When is it important?: Two times: When you is sellin’…and when you aint. On a more serious note, NOI is the source of payment for debt service, and cash flow distributions to the owners.

What’s the formula?: Current Revenue – Current Expenses (Exclude debt service, capital expenses.)

Example: Current Revenue, June 2009: \$100,000.
Current Expenses, June 2009: \$ 35,000.
NOI, June 2009 \$65,000.

## What is Cap Rate?

The capitalization rate is what the yield as a percentage of the initial investment would be in year one if you acquired the property all cash.

Why it is important: First “sniff test” investors use to check out an available commercial property.

What is the formula? NOI/Sale Price = Cap Rate
Example: \$65,000/\$812,500= 8%.

## What is NOI Multiplier?

How much each dollar of NOI would contribute to value if property was for sale.

Why we care: Knowing how much each dollar on NOI is worth helps us evaluate the impact of incremental increases in revenue and expense. (Great for rehab/repositioning!)

What’s the formula? Sale Price/NOI = NOI Multiplier
Example: \$812,500/\$65,000= 12.50 (Each dollar of NOI creates \$12.50 of value.)

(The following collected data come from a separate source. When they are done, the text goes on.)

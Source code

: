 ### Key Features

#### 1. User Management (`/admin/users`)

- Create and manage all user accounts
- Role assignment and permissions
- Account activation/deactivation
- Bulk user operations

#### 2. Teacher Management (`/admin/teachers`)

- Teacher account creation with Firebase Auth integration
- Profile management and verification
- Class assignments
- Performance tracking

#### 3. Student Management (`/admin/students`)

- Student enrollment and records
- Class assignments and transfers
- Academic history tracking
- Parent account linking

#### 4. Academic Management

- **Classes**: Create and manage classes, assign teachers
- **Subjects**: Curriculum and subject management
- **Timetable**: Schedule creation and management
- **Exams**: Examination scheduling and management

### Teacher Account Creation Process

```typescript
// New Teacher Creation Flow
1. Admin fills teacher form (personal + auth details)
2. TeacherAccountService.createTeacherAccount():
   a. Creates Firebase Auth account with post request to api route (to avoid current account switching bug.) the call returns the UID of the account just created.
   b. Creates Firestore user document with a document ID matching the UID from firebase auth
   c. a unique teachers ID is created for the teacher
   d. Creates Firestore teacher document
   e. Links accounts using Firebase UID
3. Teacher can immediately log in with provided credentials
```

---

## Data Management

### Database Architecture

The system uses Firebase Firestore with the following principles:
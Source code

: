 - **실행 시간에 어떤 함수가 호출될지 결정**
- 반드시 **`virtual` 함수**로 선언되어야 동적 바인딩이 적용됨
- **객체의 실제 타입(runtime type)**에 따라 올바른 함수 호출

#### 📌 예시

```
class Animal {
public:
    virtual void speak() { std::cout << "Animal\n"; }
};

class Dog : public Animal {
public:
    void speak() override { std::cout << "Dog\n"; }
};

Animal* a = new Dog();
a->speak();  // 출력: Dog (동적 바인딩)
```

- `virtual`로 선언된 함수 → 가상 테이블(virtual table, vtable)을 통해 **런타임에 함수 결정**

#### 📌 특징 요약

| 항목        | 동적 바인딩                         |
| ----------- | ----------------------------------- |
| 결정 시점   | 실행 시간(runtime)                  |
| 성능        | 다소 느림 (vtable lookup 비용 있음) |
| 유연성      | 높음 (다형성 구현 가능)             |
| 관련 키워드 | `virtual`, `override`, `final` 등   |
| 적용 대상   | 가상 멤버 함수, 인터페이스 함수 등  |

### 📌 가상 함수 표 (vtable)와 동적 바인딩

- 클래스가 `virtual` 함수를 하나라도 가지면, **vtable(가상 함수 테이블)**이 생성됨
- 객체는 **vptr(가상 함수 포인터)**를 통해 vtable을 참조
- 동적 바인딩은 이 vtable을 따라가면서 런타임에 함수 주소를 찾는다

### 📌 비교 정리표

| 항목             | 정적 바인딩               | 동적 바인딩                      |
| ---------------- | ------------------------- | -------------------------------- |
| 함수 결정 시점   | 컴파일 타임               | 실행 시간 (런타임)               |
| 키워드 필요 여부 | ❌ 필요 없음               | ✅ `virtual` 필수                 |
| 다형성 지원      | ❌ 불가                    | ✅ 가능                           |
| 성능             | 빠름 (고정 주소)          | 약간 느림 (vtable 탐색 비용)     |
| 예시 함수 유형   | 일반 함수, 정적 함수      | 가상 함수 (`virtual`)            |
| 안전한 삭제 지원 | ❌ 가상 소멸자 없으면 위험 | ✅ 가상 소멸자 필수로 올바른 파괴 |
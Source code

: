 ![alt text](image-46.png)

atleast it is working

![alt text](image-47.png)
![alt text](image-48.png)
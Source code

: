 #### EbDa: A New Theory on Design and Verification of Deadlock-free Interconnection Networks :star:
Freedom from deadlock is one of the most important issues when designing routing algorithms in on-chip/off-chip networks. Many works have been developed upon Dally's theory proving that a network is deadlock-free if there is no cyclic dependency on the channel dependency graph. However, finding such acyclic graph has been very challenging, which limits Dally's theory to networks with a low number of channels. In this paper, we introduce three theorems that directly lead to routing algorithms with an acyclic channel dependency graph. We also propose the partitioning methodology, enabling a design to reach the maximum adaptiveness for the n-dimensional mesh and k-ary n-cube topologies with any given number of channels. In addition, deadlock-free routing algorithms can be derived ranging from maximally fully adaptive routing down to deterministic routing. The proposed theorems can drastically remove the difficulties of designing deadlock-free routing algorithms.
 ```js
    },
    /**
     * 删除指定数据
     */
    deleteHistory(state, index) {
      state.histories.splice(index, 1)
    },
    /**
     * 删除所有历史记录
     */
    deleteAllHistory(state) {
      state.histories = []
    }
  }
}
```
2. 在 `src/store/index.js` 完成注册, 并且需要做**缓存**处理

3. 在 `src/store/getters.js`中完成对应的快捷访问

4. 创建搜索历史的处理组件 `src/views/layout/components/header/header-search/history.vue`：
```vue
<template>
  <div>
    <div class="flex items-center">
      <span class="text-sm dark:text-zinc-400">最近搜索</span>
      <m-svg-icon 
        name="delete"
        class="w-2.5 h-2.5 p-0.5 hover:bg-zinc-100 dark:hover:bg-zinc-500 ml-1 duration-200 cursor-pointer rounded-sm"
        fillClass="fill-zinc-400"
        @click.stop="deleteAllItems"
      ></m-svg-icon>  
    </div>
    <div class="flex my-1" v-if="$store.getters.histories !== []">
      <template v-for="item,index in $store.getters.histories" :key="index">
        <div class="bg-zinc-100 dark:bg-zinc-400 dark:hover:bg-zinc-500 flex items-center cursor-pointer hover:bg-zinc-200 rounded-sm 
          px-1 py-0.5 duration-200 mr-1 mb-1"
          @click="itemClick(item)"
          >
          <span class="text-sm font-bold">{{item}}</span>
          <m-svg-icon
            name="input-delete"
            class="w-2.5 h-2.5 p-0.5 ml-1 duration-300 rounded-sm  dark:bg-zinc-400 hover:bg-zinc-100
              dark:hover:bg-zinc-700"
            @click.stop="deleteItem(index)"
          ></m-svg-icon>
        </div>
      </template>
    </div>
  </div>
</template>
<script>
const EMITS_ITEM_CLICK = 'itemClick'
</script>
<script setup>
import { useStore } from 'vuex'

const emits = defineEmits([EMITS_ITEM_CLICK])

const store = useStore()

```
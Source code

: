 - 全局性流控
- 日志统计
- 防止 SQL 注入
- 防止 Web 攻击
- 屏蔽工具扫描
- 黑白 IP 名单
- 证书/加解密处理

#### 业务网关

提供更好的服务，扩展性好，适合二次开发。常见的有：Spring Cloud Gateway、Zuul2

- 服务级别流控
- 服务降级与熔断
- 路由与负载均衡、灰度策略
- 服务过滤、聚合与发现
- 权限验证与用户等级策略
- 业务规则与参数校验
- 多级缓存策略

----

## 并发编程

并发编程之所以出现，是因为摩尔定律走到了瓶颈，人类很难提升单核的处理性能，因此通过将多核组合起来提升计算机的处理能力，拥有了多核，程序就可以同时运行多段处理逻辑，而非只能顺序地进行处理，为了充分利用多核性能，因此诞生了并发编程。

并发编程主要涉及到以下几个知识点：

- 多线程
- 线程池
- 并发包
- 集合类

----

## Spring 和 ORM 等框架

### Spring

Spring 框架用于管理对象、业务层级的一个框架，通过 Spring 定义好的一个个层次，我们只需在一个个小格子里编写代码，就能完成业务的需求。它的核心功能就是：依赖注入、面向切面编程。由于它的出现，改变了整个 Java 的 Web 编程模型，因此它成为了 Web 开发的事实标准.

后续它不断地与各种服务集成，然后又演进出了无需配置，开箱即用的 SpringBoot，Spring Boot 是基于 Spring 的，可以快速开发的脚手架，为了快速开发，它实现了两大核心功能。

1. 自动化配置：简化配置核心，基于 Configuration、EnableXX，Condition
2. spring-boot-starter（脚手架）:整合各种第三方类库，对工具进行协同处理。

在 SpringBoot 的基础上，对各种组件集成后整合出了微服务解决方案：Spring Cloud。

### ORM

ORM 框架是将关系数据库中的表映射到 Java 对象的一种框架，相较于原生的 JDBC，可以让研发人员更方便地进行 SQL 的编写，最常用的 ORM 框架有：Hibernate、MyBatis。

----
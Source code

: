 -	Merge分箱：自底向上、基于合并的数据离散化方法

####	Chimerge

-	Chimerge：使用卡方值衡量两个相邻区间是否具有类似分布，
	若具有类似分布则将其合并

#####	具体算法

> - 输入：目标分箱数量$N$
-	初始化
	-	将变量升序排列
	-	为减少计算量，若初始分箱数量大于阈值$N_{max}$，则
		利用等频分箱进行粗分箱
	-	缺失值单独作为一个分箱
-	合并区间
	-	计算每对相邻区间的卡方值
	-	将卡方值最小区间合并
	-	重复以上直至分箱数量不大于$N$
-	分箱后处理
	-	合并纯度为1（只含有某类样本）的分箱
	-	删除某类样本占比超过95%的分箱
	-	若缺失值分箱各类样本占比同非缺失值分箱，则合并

## NOI, CAP, and NOI Multiplier Problems

Property X had the following revenues in 2008:
• Rent \$122,500.
• Extraordinary gain: harvest lumber on property \$25,000.
• Pet rent \$300.

Property X had the paid the following in 2008:
• Utilities, taxes, management fees, etc. \$48,000.
• Cap Ex: Completely rebuild lower parking lot \$19,000.
• Re-stripe upper parking lot \$125.

QUESTIONS 1 & 2 are based on the information above.

1. What was NOI?    ANSWER:  \$74,675  Note: The lumber revenue and parking lot expense were not operating related and were thus excluded from NOI.

2. What is the asset worth if we assume a 6.9 Cap% ?   ANSWER: \$74,675 / .069 =  \$1,082,246

QUESTIONS 3 – 4 are based on repositioning an 18 unit property we are buying for \$1,200,000 at an 8 cap with a 5.9 % loan. Current Annual NOI is \$96,000:

3. How much is each dollar of NOI worth? ANSWER: \$1,200,000/\$96,000 = \$12.50.

4. How much more would the property be worth if we could raise the rents in 10 of the units \$10/month? (Assume that a year has 12 months, all the units are increased at the same time for the full year…and that we could do this without increasing expenses…without any change in turnover.)  Answer: 10 units X \$10 X 12 months equals a \$1,200 increase in Annual NOI. Multiply by \$12.50 = \$15,000 increase in value!